Furtive : (latin furtivus, dérobé, de fur, furis, voleur)
1. Qui se fait rapidement, à la dérobée, de manière à échapper à l’attention. Synonymes : discrète, fugitive, secrète
2. littéraire : qui passe rapidement, presque inaperçue, « une apparition furtive »
Dictionnaire Larousse
Que déduire de ces définitions ?
Le photographe serait un voleur d’images ? Après tout, selon l’expression consacrée, on « prend » une photo. Prédation ? Pourtant l’arbre reste à sa place, il ne lui manque pas une feuille, prédation peut-être, mais sans déprédation…
Et la furtivité dans tout cela ?
– Dans un ordre croissant de longévité, le givre, la neige, les feuilles, les arbres, les roches… bref, ce que j’aime photographier n’est certes pas éternel, mais rien de tout cela n’est réellement furtif.

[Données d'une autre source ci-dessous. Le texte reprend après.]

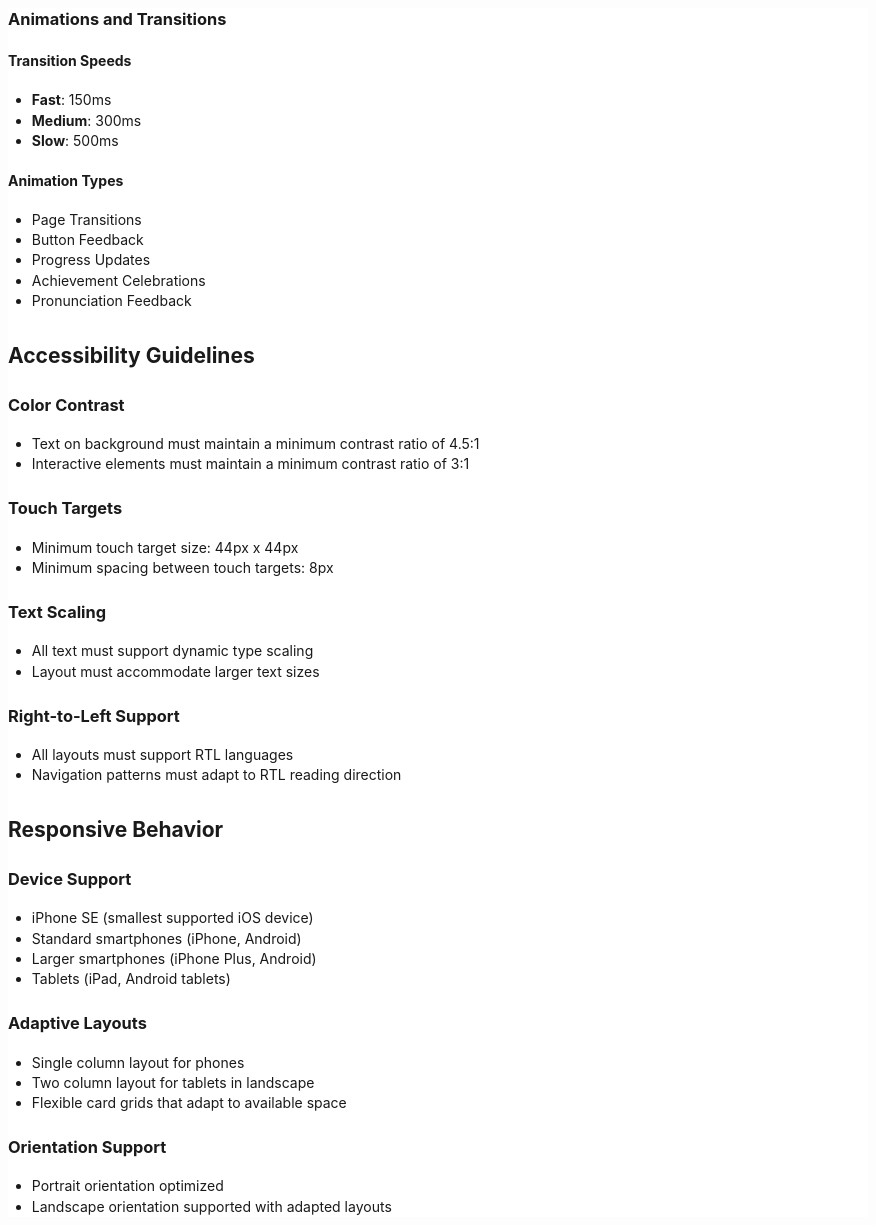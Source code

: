 ### Animations and Transitions

#### Transition Speeds
- **Fast**: 150ms
- **Medium**: 300ms
- **Slow**: 500ms

#### Animation Types
- Page Transitions
- Button Feedback
- Progress Updates
- Achievement Celebrations
- Pronunciation Feedback

## Accessibility Guidelines

### Color Contrast
- Text on background must maintain a minimum contrast ratio of 4.5:1
- Interactive elements must maintain a minimum contrast ratio of 3:1

### Touch Targets
- Minimum touch target size: 44px x 44px
- Minimum spacing between touch targets: 8px

### Text Scaling
- All text must support dynamic type scaling
- Layout must accommodate larger text sizes

### Right-to-Left Support
- All layouts must support RTL languages
- Navigation patterns must adapt to RTL reading direction

## Responsive Behavior

### Device Support
- iPhone SE (smallest supported iOS device)
- Standard smartphones (iPhone, Android)
- Larger smartphones (iPhone Plus, Android)
- Tablets (iPad, Android tablets)

### Adaptive Layouts
- Single column layout for phones
- Two column layout for tablets in landscape
- Flexible card grids that adapt to available space

### Orientation Support
- Portrait orientation optimized
- Landscape orientation supported with adapted layouts
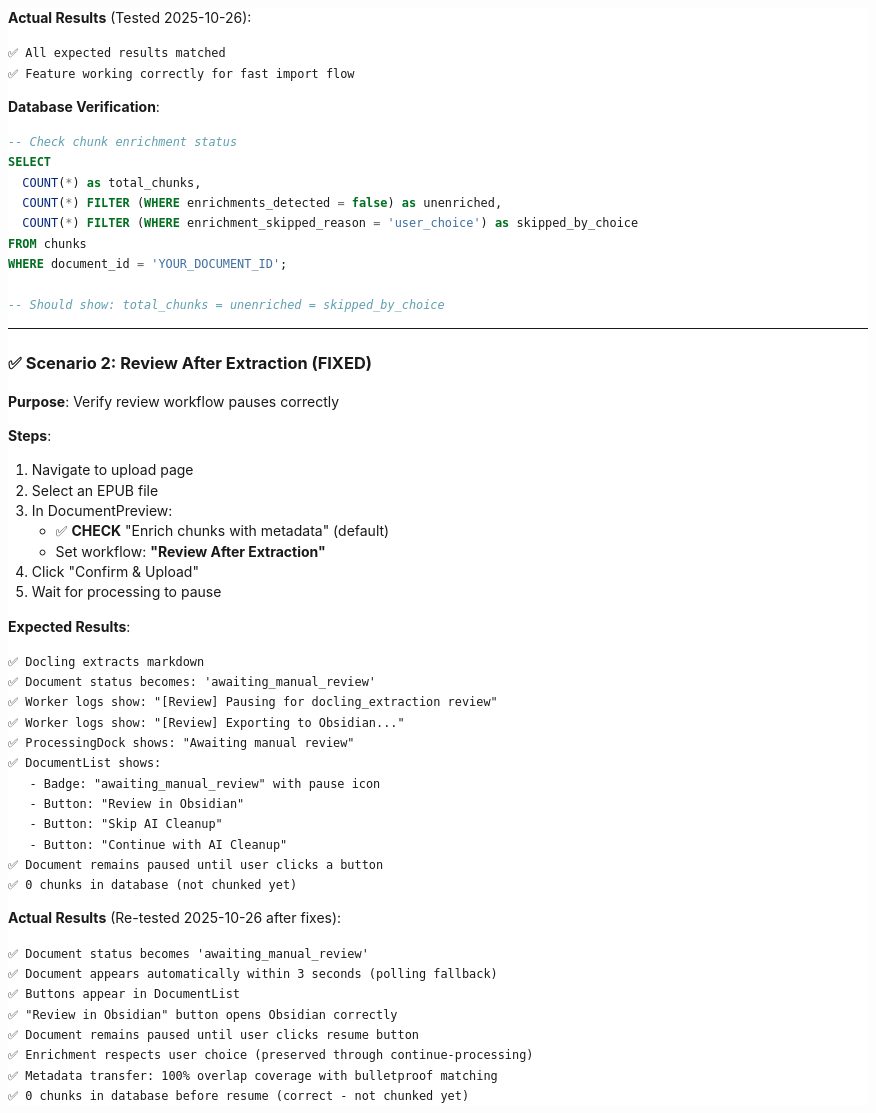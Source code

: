 **Actual Results** (Tested 2025-10-26):
```
✅ All expected results matched
✅ Feature working correctly for fast import flow
```

**Database Verification**:
```sql
-- Check chunk enrichment status
SELECT
  COUNT(*) as total_chunks,
  COUNT(*) FILTER (WHERE enrichments_detected = false) as unenriched,
  COUNT(*) FILTER (WHERE enrichment_skipped_reason = 'user_choice') as skipped_by_choice
FROM chunks
WHERE document_id = 'YOUR_DOCUMENT_ID';

-- Should show: total_chunks = unenriched = skipped_by_choice
```

---

### ✅ Scenario 2: Review After Extraction (FIXED)

**Purpose**: Verify review workflow pauses correctly

**Steps**:
1. Navigate to upload page
2. Select an EPUB file
3. In DocumentPreview:
   - ✅ **CHECK** "Enrich chunks with metadata" (default)
   - Set workflow: **"Review After Extraction"**
4. Click "Confirm & Upload"
5. Wait for processing to pause

**Expected Results**:
```
✅ Docling extracts markdown
✅ Document status becomes: 'awaiting_manual_review'
✅ Worker logs show: "[Review] Pausing for docling_extraction review"
✅ Worker logs show: "[Review] Exporting to Obsidian..."
✅ ProcessingDock shows: "Awaiting manual review"
✅ DocumentList shows:
   - Badge: "awaiting_manual_review" with pause icon
   - Button: "Review in Obsidian"
   - Button: "Skip AI Cleanup"
   - Button: "Continue with AI Cleanup"
✅ Document remains paused until user clicks a button
✅ 0 chunks in database (not chunked yet)
```

**Actual Results** (Re-tested 2025-10-26 after fixes):
```
✅ Document status becomes 'awaiting_manual_review'
✅ Document appears automatically within 3 seconds (polling fallback)
✅ Buttons appear in DocumentList
✅ "Review in Obsidian" button opens Obsidian correctly
✅ Document remains paused until user clicks resume button
✅ Enrichment respects user choice (preserved through continue-processing)
✅ Metadata transfer: 100% overlap coverage with bulletproof matching
✅ 0 chunks in database before resume (correct - not chunked yet)
```
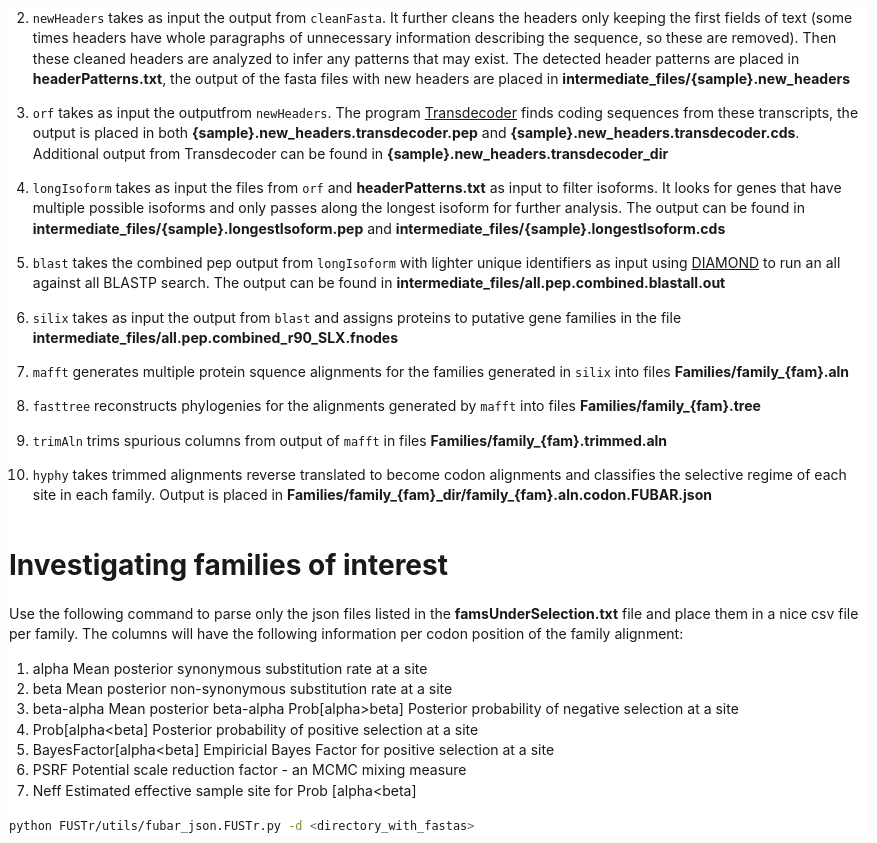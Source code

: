 2. ```newHeaders``` takes as input the output from ```cleanFasta```. It further cleans the headers only keeping the first fields of text (some times headers have whole paragraphs of unnecessary information describing the sequence, so these are removed). Then these cleaned headers are analyzed to infer any patterns that may exist. The detected header patterns are placed in **headerPatterns.txt**, the output of the fasta files with new headers are placed in **intermediate_files/{sample}.new_headers**

3. ```orf``` takes as input the outputfrom ```newHeaders```. The program [Transdecoder](https://github.com/TransDecoder/TransDecoder/wiki) finds coding sequences from these transcripts, the output is placed in both **{sample}.new_headers.transdecoder.pep** and **{sample}.new_headers.transdecoder.cds**. Additional output from Transdecoder can be found in **{sample}.new_headers.transdecoder_dir**

4. ```longIsoform``` takes as input the files from ```orf``` and **headerPatterns.txt**
 as input to filter isoforms. It looks for genes that have multiple possible isoforms and only passes along the longest isoform for further analysis. The output can be found in **intermediate_files/{sample}.longestIsoform.pep** and **intermediate_files/{sample}.longestIsoform.cds**
5. ```blast``` takes the combined pep output from ```longIsoform``` with lighter unique identifiers as input using [DIAMOND](https://github.com/bbuchfink/diamond)
to run an all against all BLASTP search. The output can be found in **intermediate_files/all.pep.combined.blastall.out**

6. ```silix``` takes as input the output from ```blast``` and assigns proteins to putative gene families in the file **intermediate_files/all.pep.combined_r90_SLX.fnodes**

7. ```mafft``` generates multiple protein squence alignments for the families generated in ```silix``` into files **Families/family_{fam}.aln**
8. ```fasttree``` reconstructs phylogenies for the alignments generated by ```mafft``` into files **Families/family_{fam}.tree**

9. ```trimAln``` trims spurious columns from output of ```mafft``` in files **Families/family_{fam}.trimmed.aln**

10. ```hyphy``` takes trimmed alignments reverse translated to become codon alignments and classifies the selective regime of each site in each family. Output is placed in **Families/family_{fam}\_dir/family_{fam}.aln.codon.FUBAR.json**

# Investigating families of interest

Use the following command to parse only the json files listed in the **famsUnderSelection.txt** file and place them in a nice csv file per family. The columns will have the following information per codon position of the family alignment:

1. alpha Mean posterior synonymous substitution rate at a site
2. beta Mean posterior non-synonymous substitution rate at a site
3. beta-alpha Mean posterior beta-alpha
Prob[alpha>beta] Posterior probability of negative selection at a site
4. Prob[alpha<beta] Posterior probability of positive selection at a site
5. BayesFactor[alpha<beta] Empiricial Bayes Factor for positive selection at a site
6. PSRF Potential scale reduction factor - an MCMC mixing measure
7. Neff Estimated effective sample site for Prob [alpha<beta]

```bash
python FUSTr/utils/fubar_json.FUSTr.py -d <directory_with_fastas>
```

– Le photographe quant à lui est toujours là ! Un peu voleur peut-être, un peu fuyant, mais bien présent à ses sujets.
– Rien de moins furtif qu’une photographie imprimée (les seules qui vaillent) : Les grands fabricants de papiers sont obsédés par la longévité des supports, PH contrôlé, réserve alcaline… On trouve des papiers dont la conservation est certifiée jusqu’à 200 ans. Les encres pigmentaires permettent d’exposer des photos en pleine lumière pendant des années sans que l’on constate le moindre éclaircissement ou la moindre dérive colorimétrique. Ce n’est donc pas de ce côté non plus qu’il faut chercher.
Rien de tout cela donc, ni le sujet, ni le photographe, ni la photo… En fait, ce qui est fugitif, c’est ce qui se passe entre le sujet et le photographe, et qu’on retrouve si tout s’est bien passé, dans la photo. Je me souviens d’une sortie autour de chez moi, après une légère chute de neige. Je me retrouve sur un chemin connu, face à deux arbres, deux frênes aperçus des centaines de fois, mais aujourd’hui, ce n’est pas comme d’habitude, je les vois. J’ai le temps, je choisis la focale, la distance, la profondeur de champ, je cadre, c’est à dire que j’inclus et j’exclus les éléments de la réalité qui se présentent à moi bref, je fais mon « métier de photographe ». Je perçois ce léger tremblement, cette impression de voir, de tenir quelque chose. Une heure plus tard, au retour, je repasse au même endroit, je ressors mon appareil (toujours cette obsession de doubler les prises), dans le viseur, je ne vois plus rien d’intéressant, incapable de retrouver le bon cadrage, en fait, je ne ressens plus rien, la magie s’est évanouie. La première prise de vue, beaucoup plus intuitive, était la bonne ! C’est cela qui est furtif, cette vision, qu’on a eu de la beauté d’un sujet, soumis à une certaine qualité de lumière, et qui ne peut se reproduire…
Chaque photo en ce sens est « un moment proustien » elle contient toutes les traces d’une sensibilité (terme photographique s’il en est !) à l’œuvre à un instant précis.
C’est justement cette sensibilité, cette émotion ressentie, présente, mais insaisissable, qui de fait se cache dans les photographies, que j’aimerais partager à travers ces quelques images.